*Your goal*. Please work out how many lines below contain the word "Related", and reply with only that number.

*Material for this task*.

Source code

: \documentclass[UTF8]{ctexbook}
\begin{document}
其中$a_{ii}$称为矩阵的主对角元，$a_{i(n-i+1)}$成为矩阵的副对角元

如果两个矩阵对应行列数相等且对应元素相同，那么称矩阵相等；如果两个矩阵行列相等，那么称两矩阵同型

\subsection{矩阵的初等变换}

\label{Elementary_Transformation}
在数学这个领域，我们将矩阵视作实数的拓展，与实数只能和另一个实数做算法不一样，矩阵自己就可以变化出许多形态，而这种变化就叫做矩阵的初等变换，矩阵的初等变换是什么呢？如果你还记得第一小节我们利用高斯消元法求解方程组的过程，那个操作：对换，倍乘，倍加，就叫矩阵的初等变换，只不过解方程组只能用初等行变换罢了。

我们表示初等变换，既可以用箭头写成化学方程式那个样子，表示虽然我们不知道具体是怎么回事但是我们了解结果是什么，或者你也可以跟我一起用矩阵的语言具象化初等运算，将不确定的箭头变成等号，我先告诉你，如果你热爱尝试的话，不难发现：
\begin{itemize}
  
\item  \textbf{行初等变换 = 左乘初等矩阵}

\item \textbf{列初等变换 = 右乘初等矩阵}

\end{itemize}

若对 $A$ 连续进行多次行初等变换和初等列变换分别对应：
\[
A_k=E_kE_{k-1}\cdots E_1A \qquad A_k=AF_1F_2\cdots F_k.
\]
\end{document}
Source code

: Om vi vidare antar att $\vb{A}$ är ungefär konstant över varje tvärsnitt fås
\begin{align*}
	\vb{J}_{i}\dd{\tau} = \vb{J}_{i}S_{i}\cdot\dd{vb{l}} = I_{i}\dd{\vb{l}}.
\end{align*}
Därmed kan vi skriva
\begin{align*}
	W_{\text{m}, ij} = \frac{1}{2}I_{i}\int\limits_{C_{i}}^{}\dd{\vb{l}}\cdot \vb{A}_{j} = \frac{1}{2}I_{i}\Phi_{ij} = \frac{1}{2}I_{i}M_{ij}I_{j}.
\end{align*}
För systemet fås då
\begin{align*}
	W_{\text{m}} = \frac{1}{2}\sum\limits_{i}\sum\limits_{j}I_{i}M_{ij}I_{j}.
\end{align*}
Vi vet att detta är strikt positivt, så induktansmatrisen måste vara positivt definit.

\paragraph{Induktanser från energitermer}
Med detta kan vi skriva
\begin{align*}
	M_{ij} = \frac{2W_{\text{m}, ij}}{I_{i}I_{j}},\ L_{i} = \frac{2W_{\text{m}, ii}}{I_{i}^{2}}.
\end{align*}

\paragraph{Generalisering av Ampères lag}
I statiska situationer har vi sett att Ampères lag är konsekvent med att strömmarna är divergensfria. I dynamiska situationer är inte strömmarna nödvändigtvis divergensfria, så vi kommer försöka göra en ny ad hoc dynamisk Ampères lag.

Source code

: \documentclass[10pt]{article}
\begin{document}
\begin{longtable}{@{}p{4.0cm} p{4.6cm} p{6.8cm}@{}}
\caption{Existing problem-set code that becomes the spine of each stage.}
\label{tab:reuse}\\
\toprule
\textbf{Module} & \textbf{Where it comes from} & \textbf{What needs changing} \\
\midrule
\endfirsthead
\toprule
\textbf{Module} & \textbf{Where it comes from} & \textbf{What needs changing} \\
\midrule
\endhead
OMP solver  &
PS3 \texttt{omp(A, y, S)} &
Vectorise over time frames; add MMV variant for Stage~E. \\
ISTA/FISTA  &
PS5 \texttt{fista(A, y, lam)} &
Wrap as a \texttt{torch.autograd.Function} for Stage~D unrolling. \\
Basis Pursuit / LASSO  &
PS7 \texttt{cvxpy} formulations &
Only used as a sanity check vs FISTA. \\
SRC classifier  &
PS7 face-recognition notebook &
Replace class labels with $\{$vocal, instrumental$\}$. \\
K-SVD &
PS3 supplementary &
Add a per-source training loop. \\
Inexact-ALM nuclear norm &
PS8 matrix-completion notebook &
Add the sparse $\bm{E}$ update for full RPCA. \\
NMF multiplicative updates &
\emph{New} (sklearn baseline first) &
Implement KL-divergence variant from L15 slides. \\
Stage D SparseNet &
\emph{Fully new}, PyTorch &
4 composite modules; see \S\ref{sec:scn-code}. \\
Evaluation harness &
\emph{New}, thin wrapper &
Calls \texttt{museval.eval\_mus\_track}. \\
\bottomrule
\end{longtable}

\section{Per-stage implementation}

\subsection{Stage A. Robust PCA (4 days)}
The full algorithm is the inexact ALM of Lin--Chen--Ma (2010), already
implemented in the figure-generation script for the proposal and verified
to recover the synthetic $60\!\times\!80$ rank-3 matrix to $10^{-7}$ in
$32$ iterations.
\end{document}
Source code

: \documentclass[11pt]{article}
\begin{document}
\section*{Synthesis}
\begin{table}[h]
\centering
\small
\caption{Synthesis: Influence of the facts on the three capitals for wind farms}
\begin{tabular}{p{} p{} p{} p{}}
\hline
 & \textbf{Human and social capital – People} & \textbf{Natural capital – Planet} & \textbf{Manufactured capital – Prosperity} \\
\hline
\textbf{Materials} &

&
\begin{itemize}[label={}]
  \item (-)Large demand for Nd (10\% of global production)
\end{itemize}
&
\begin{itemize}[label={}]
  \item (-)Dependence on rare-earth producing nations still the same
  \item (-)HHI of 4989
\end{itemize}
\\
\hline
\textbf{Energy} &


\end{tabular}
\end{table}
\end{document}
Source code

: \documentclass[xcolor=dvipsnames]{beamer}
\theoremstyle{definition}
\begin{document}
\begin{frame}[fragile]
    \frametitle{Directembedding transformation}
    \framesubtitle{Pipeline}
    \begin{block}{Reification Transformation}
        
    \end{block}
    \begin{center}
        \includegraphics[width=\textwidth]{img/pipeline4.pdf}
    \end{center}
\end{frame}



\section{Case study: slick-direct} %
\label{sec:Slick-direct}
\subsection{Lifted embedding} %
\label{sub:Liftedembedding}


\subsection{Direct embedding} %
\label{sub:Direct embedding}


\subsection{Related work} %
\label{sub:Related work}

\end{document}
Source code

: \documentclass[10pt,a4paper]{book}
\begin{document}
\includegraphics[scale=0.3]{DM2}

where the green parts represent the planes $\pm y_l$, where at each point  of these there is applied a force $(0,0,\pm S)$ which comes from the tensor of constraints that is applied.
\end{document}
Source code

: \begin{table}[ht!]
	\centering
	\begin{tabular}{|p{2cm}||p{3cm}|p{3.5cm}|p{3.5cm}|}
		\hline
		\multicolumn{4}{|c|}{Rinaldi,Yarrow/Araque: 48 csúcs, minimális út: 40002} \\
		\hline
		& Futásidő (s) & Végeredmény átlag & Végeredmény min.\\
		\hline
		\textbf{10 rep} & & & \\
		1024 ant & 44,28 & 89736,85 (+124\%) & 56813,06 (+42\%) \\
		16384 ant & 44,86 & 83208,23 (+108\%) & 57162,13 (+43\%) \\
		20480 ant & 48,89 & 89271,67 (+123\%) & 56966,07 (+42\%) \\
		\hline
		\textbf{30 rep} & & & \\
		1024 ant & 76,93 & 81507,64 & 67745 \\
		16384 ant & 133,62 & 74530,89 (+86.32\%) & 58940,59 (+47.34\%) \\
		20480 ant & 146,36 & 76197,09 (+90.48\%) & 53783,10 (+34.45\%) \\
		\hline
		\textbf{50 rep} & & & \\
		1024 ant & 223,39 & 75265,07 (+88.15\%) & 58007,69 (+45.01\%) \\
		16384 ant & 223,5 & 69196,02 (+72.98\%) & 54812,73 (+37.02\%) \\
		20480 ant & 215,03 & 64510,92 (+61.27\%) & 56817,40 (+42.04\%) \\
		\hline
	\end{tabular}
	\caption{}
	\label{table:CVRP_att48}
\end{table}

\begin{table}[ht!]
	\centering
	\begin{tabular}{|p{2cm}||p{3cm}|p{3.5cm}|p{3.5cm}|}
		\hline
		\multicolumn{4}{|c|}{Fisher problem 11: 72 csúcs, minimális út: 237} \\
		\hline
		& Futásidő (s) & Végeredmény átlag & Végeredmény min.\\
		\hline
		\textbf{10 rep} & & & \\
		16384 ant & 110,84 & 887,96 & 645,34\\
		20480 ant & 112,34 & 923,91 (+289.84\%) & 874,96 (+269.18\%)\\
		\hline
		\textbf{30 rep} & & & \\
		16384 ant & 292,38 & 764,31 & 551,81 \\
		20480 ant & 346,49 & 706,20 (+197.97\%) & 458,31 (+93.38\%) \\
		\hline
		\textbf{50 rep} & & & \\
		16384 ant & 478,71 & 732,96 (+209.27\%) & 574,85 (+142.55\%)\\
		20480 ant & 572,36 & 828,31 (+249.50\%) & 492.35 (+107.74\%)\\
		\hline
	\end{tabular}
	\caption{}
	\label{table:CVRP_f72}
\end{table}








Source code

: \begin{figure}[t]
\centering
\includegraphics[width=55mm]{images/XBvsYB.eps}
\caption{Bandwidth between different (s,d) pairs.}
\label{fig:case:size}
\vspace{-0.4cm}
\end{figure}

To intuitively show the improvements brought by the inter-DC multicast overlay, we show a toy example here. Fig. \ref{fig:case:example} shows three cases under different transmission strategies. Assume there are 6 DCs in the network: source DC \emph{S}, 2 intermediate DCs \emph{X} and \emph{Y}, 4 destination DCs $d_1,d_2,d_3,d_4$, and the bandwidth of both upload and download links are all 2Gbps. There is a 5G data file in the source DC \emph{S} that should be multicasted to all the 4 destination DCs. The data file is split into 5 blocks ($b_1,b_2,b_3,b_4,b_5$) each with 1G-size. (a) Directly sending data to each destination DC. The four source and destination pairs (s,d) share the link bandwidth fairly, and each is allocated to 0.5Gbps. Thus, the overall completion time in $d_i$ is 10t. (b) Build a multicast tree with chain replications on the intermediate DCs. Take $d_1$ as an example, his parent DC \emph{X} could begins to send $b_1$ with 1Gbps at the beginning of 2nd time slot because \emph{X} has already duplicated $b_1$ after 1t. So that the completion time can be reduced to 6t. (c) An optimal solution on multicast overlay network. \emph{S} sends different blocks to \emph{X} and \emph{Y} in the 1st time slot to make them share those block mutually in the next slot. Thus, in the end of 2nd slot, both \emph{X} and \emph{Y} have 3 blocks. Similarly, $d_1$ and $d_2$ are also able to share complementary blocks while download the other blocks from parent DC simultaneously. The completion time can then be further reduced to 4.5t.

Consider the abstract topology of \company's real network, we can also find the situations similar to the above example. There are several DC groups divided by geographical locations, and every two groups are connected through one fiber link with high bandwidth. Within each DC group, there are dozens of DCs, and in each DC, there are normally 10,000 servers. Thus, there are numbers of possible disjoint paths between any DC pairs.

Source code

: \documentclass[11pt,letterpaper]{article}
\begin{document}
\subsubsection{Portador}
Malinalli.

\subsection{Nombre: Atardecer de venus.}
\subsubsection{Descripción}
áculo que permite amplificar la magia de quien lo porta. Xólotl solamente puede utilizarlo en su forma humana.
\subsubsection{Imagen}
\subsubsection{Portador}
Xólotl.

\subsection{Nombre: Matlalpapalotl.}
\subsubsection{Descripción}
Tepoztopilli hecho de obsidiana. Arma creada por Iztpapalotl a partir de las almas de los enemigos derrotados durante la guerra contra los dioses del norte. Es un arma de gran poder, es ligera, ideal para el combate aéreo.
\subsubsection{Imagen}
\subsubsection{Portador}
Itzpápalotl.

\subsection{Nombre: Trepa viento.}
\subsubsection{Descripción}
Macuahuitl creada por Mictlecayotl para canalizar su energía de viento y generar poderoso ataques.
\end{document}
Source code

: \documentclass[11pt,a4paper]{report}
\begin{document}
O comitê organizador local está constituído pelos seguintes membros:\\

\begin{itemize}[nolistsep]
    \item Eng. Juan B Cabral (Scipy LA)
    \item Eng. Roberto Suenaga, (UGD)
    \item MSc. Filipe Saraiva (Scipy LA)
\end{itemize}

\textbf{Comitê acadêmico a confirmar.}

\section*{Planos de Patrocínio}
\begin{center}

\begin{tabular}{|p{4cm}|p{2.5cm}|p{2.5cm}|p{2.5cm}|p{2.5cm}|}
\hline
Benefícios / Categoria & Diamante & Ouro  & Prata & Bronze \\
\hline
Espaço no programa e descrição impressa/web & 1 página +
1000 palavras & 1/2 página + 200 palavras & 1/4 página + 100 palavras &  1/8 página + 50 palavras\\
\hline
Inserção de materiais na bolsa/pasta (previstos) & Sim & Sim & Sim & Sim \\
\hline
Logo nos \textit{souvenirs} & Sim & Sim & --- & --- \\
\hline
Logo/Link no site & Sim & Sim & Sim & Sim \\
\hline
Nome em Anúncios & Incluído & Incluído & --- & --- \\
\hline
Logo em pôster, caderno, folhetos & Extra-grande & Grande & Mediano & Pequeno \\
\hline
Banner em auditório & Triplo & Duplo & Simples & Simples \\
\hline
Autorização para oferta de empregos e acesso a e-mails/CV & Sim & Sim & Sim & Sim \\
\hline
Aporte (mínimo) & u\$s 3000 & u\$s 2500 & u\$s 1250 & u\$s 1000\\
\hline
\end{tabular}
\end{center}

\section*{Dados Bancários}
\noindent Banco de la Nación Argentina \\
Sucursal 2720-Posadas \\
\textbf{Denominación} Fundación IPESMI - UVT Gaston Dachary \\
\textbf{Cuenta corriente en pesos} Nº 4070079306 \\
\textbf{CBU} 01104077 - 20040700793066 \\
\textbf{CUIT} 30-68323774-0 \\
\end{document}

*Solution to the exercise*. 2